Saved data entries
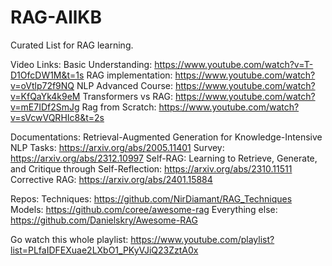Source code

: # RAG-AllKB
Curated List for RAG learning. 

Video Links:
Basic Understanding: https://www.youtube.com/watch?v=T-D1OfcDW1M&t=1s
RAG implementation: https://www.youtube.com/watch?v=oVtlp72f9NQ
NLP Advanced Course: https://www.youtube.com/watch?v=KfQaYk4k9eM
Transformers vs RAG: https://www.youtube.com/watch?v=mE7IDf2SmJg
Rag from Scratch: https://www.youtube.com/watch?v=sVcwVQRHIc8&t=2s

Documentations: 
Retrieval-Augmented Generation for Knowledge-Intensive NLP Tasks: https://arxiv.org/abs/2005.11401
Survey: https://arxiv.org/abs/2312.10997
Self-RAG: Learning to Retrieve, Generate, and Critique through Self-Reflection: https://arxiv.org/abs/2310.11511
Corrective RAG: https://arxiv.org/abs/2401.15884

Repos:
Techniques: https://github.com/NirDiamant/RAG_Techniques
Models: https://github.com/coree/awesome-rag
Everything else: https://github.com/Danielskry/Awesome-RAG

Go watch this whole playlist: 
https://www.youtube.com/playlist?list=PLfaIDFEXuae2LXbO1_PKyVJiQ23ZztA0x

**What you should do:** Please quote exactly the run of lines that starts the entries and ends at the line containing "NLP Advanced Course: https://www.youtube.com/watch?v=KfQaYk4k9eM", leaving out every picture.

**Solution to the exercise:**
Source code

: # RAG-AllKB
Curated List for RAG learning. 

Video Links:
Basic Understanding: https://www.youtube.com/watch?v=T-D1OfcDW1M&t=1s
RAG implementation: https://www.youtube.com/watch?v=oVtlp72f9NQ
NLP Advanced Course: https://www.youtube.com/watch?v=KfQaYk4k9eM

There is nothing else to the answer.